++++ Provided material

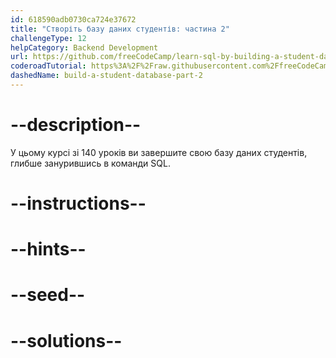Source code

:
 ```yaml
---
id: 618590adb0730ca724e37672
title: "Створіть базу даних студентів: частина 2"
challengeType: 12
helpCategory: Backend Development
url: https://github.com/freeCodeCamp/learn-sql-by-building-a-student-database-part-2
coderoadTutorial: https%3A%2F%2Fraw.githubusercontent.com%2FfreeCodeCamp%2Flearn-sql-by-building-a-student-database-part-2%2Fmain%2Ftutorial.json
dashedName: build-a-student-database-part-2
---
```


# --description--

У цьому курсі зі 140 уроків ви завершите свою базу даних студентів, глибше занурившись в команди SQL.

# --instructions--

# --hints--

# --seed--

# --solutions--
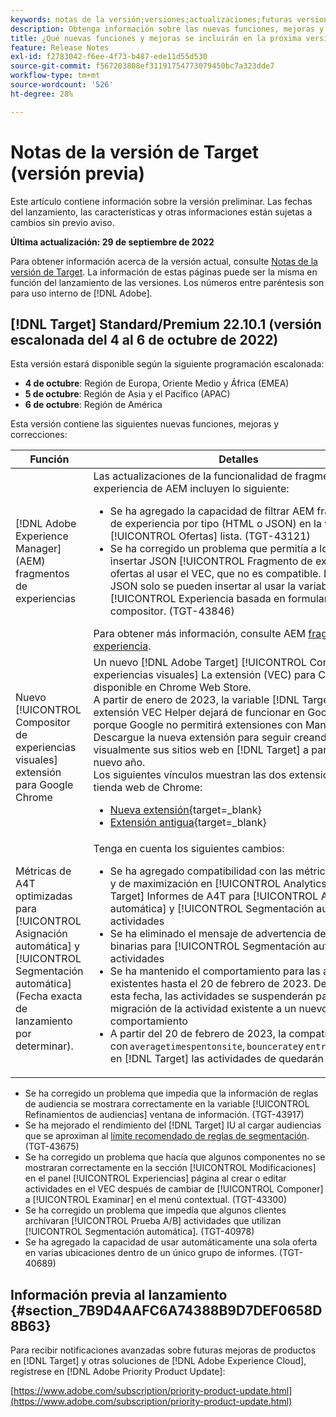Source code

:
 ```yaml
---
keywords: notas de la versión;versiones;actualizaciones;futuras versiones;mejoras;nuevas funciones;correcciones;actualizaciones;versión preliminar
description: Obtenga información sobre las nuevas funciones, mejoras y correcciones que incluirá la próxima versión de Adobe Target, incluidos el SDK, la API y las bibliotecas de JavaScript.
title: ¿Qué nuevas funciones y mejoras se incluirán en la próxima versión?
feature: Release Notes
exl-id: f2783042-f6ee-4f73-b487-ede11d55d530
source-git-commit: f567203808ef31191754773079450bc7a323dde7
workflow-type: tm+mt
source-wordcount: '526'
ht-degree: 28%

---
```


# Notas de la versión de Target (versión previa)

Este artículo contiene información sobre la versión preliminar. Las fechas del lanzamiento, las características y otras informaciones están sujetas a cambios sin previo aviso.

**Última actualización: 29 de septiembre de 2022**

Para obtener información acerca de la versión actual, consulte [Notas de la versión de Target](release-notes.md). La información de estas páginas puede ser la misma en función del lanzamiento de las versiones. Los números entre paréntesis son para uso interno de [!DNL Adobe].

## [!DNL Target] Standard/Premium 22.10.1 (versión escalonada del 4 al 6 de octubre de 2022)

Esta versión estará disponible según la siguiente programación escalonada:

* **4 de octubre**: Región de Europa, Oriente Medio y África (EMEA)
* **5 de octubre**: Región de Asia y el Pacífico (APAC)
* **6 de octubre**: Región de América

Esta versión contiene las siguientes nuevas funciones, mejoras y correcciones:

| Función | Detalles |
| --- | --- |
| [!DNL Adobe Experience Manager] (AEM) fragmentos de experiencias | Las actualizaciones de la funcionalidad de fragmentos de experiencia de AEM incluyen lo siguiente:<ul><li>Se ha agregado la capacidad de filtrar AEM fragmentos de experiencia por tipo (HTML o JSON) en la variable [!UICONTROL Ofertas] lista. (TGT-43121)</li><li>Se ha corregido un problema que permitía a los clientes insertar JSON [!UICONTROL Fragmento de experiencia] ofertas al usar el VEC, que no es compatible. Las ofertas JSON solo se pueden insertar al usar la variable [!UICONTROL Experiencia basada en formularios] compositor. (TGT-43846)</li></ul>Para obtener más información, consulte AEM [fragmentos de experiencia](/help/main/c-experiences/c-manage-content/aem-experience-fragments.md). |
| Nuevo [!UICONTROL Compositor de experiencias visuales] extensión para Google Chrome | Un nuevo [!DNL Adobe Target] [!UICONTROL Compositor de experiencias visuales] La extensión (VEC) para Chrome está disponible en Chrome Web Store.<br>A partir de enero de 2023, la variable [!DNL Target] La extensión VEC Helper dejará de funcionar en Google Chrome porque Google no permitirá extensiones con Manifest V2. Descargue la nueva extensión para seguir creando visualmente sus sitios web en [!DNL Target] a partir del nuevo año.<br>Los siguientes vínculos muestran las dos extensiones en la tienda web de Chrome:<ul><li>[Nueva extensión](https://chrome.google.com/webstore/detail/adobe-experience-cloud-vi/kgmjjkfjacffaebgpkpcllakjifppnca){target=_blank}</li><li>[Extensión antigua](https://chrome.google.com/webstore/detail/adobe-target-vec-helper/ggjpideecfnbipkacplkhhaflkdjagak){target=_blank}</li></ul> |
| Métricas de A4T optimizadas para [!UICONTROL Asignación automática] y [!UICONTROL Segmentación automática]<br>(Fecha exacta de lanzamiento por determinar). | Tenga en cuenta los siguientes cambios:<ul><li>Se ha agregado compatibilidad con las métricas binarias y de maximización en [!UICONTROL Analytics para Target] Informes de A4T para [!UICONTROL Asignación automática] y [!UICONTROL Segmentación automática] actividades</li><li>Se ha eliminado el mensaje de advertencia de métricas binarias para [!UICONTROL Segmentación automática] actividades</li><li>Se ha mantenido el comportamiento para las actividades existentes hasta el 20 de febrero de 2023. Después de esta fecha, las actividades se suspenderán para forzar la migración de la actividad existente a un nuevo comportamiento</li><li>A partir del 20 de febrero de 2023, la compatibilidad con `averagetimespentonsite`, `bouncerate`y `entries` métricas en [!DNL Target] las actividades de quedarán obsoletas.</li></ul> |

* Se ha corregido un problema que impedía que la información de reglas de audiencia se mostrara correctamente en la variable [!UICONTROL Refinamientos de audiencias] ventana de información. (TGT-43917)
* Se ha mejorado el rendimiento del [!DNL Target] IU al cargar audiencias que se aproximan al [límite recomendado de reglas de segmentación](/help/main/r-troubleshooting-target/target-limits.md#targeting-rules). (TGT-43675)
* Se ha corregido un problema que hacía que algunos componentes no se mostraran correctamente en la sección [!UICONTROL Modificaciones] en el panel [!UICONTROL Experiencias] página al crear o editar actividades en el VEC después de cambiar de [!UICONTROL Componer] a [!UICONTROL Examinar] en el menú contextual. (TGT-43300)
* Se ha corregido un problema que impedía que algunos clientes archivaran [!UICONTROL Prueba A/B] actividades que utilizan [!UICONTROL Segmentación automática]. (TGT-40978)
* Se ha agregado la capacidad de usar automáticamente una sola oferta en varias ubicaciones dentro de un único grupo de informes. (TGT-40689)

## Información previa al lanzamiento {#section_7B9D4AAFC6A74388B9D7DEF0658D8B63}

Para recibir notificaciones avanzadas sobre futuras mejoras de productos en [!DNL Target] y otras soluciones de [!DNL Adobe Experience Cloud], regístrese en [!DNL Adobe Priority Product Update]:

[https://www.adobe.com/subscription/priority-product-update.html](https://www.adobe.com/subscription/priority-product-update.html)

++++++++

- [Action item]
Write out the listing above again, exactly, but with no pictures in the copy.

- [Written solution]
Source code

:
 ```yaml
---
id: 618590adb0730ca724e37672
title: "Створіть базу даних студентів: частина 2"
challengeType: 12
helpCategory: Backend Development
url: https://github.com/freeCodeCamp/learn-sql-by-building-a-student-database-part-2
coderoadTutorial: https%3A%2F%2Fraw.githubusercontent.com%2FfreeCodeCamp%2Flearn-sql-by-building-a-student-database-part-2%2Fmain%2Ftutorial.json
dashedName: build-a-student-database-part-2
---
```


# --description--

У цьому курсі зі 140 уроків ви завершите свою базу даних студентів, глибше занурившись в команди SQL.

# --instructions--

# --hints--

# --seed--

# --solutions--
Source code

:
 ```yaml
---
keywords: notas de la versión;versiones;actualizaciones;futuras versiones;mejoras;nuevas funciones;correcciones;actualizaciones;versión preliminar
description: Obtenga información sobre las nuevas funciones, mejoras y correcciones que incluirá la próxima versión de Adobe Target, incluidos el SDK, la API y las bibliotecas de JavaScript.
title: ¿Qué nuevas funciones y mejoras se incluirán en la próxima versión?
feature: Release Notes
exl-id: f2783042-f6ee-4f73-b487-ede11d55d530
source-git-commit: f567203808ef31191754773079450bc7a323dde7
workflow-type: tm+mt
source-wordcount: '526'
ht-degree: 28%

---
```


# Notas de la versión de Target (versión previa)

Este artículo contiene información sobre la versión preliminar. Las fechas del lanzamiento, las características y otras informaciones están sujetas a cambios sin previo aviso.

**Última actualización: 29 de septiembre de 2022**

Para obtener información acerca de la versión actual, consulte [Notas de la versión de Target](release-notes.md). La información de estas páginas puede ser la misma en función del lanzamiento de las versiones. Los números entre paréntesis son para uso interno de [!DNL Adobe].

## [!DNL Target] Standard/Premium 22.10.1 (versión escalonada del 4 al 6 de octubre de 2022)

Esta versión estará disponible según la siguiente programación escalonada:

* **4 de octubre**: Región de Europa, Oriente Medio y África (EMEA)
* **5 de octubre**: Región de Asia y el Pacífico (APAC)
* **6 de octubre**: Región de América

Esta versión contiene las siguientes nuevas funciones, mejoras y correcciones:

| Función | Detalles |
| --- | --- |
| [!DNL Adobe Experience Manager] (AEM) fragmentos de experiencias | Las actualizaciones de la funcionalidad de fragmentos de experiencia de AEM incluyen lo siguiente:<ul><li>Se ha agregado la capacidad de filtrar AEM fragmentos de experiencia por tipo (HTML o JSON) en la variable [!UICONTROL Ofertas] lista. (TGT-43121)</li><li>Se ha corregido un problema que permitía a los clientes insertar JSON [!UICONTROL Fragmento de experiencia] ofertas al usar el VEC, que no es compatible. Las ofertas JSON solo se pueden insertar al usar la variable [!UICONTROL Experiencia basada en formularios] compositor. (TGT-43846)</li></ul>Para obtener más información, consulte AEM [fragmentos de experiencia](/help/main/c-experiences/c-manage-content/aem-experience-fragments.md). |
| Nuevo [!UICONTROL Compositor de experiencias visuales] extensión para Google Chrome | Un nuevo [!DNL Adobe Target] [!UICONTROL Compositor de experiencias visuales] La extensión (VEC) para Chrome está disponible en Chrome Web Store.<br>A partir de enero de 2023, la variable [!DNL Target] La extensión VEC Helper dejará de funcionar en Google Chrome porque Google no permitirá extensiones con Manifest V2. Descargue la nueva extensión para seguir creando visualmente sus sitios web en [!DNL Target] a partir del nuevo año.<br>Los siguientes vínculos muestran las dos extensiones en la tienda web de Chrome:<ul><li>[Nueva extensión](https://chrome.google.com/webstore/detail/adobe-experience-cloud-vi/kgmjjkfjacffaebgpkpcllakjifppnca){target=_blank}</li><li>[Extensión antigua](https://chrome.google.com/webstore/detail/adobe-target-vec-helper/ggjpideecfnbipkacplkhhaflkdjagak){target=_blank}</li></ul> |
| Métricas de A4T optimizadas para [!UICONTROL Asignación automática] y [!UICONTROL Segmentación automática]<br>(Fecha exacta de lanzamiento por determinar). | Tenga en cuenta los siguientes cambios:<ul><li>Se ha agregado compatibilidad con las métricas binarias y de maximización en [!UICONTROL Analytics para Target] Informes de A4T para [!UICONTROL Asignación automática] y [!UICONTROL Segmentación automática] actividades</li><li>Se ha eliminado el mensaje de advertencia de métricas binarias para [!UICONTROL Segmentación automática] actividades</li><li>Se ha mantenido el comportamiento para las actividades existentes hasta el 20 de febrero de 2023. Después de esta fecha, las actividades se suspenderán para forzar la migración de la actividad existente a un nuevo comportamiento</li><li>A partir del 20 de febrero de 2023, la compatibilidad con `averagetimespentonsite`, `bouncerate`y `entries` métricas en [!DNL Target] las actividades de quedarán obsoletas.</li></ul> |

* Se ha corregido un problema que impedía que la información de reglas de audiencia se mostrara correctamente en la variable [!UICONTROL Refinamientos de audiencias] ventana de información. (TGT-43917)
* Se ha mejorado el rendimiento del [!DNL Target] IU al cargar audiencias que se aproximan al [límite recomendado de reglas de segmentación](/help/main/r-troubleshooting-target/target-limits.md#targeting-rules). (TGT-43675)
* Se ha corregido un problema que hacía que algunos componentes no se mostraran correctamente en la sección [!UICONTROL Modificaciones] en el panel [!UICONTROL Experiencias] página al crear o editar actividades en el VEC después de cambiar de [!UICONTROL Componer] a [!UICONTROL Examinar] en el menú contextual. (TGT-43300)
* Se ha corregido un problema que impedía que algunos clientes archivaran [!UICONTROL Prueba A/B] actividades que utilizan [!UICONTROL Segmentación automática]. (TGT-40978)
* Se ha agregado la capacidad de usar automáticamente una sola oferta en varias ubicaciones dentro de un único grupo de informes. (TGT-40689)

## Información previa al lanzamiento {#section_7B9D4AAFC6A74388B9D7DEF0658D8B63}

Para recibir notificaciones avanzadas sobre futuras mejoras de productos en [!DNL Target] y otras soluciones de [!DNL Adobe Experience Cloud], regístrese en [!DNL Adobe Priority Product Update]:

[https://www.adobe.com/subscription/priority-product-update.html](https://www.adobe.com/subscription/priority-product-update.html)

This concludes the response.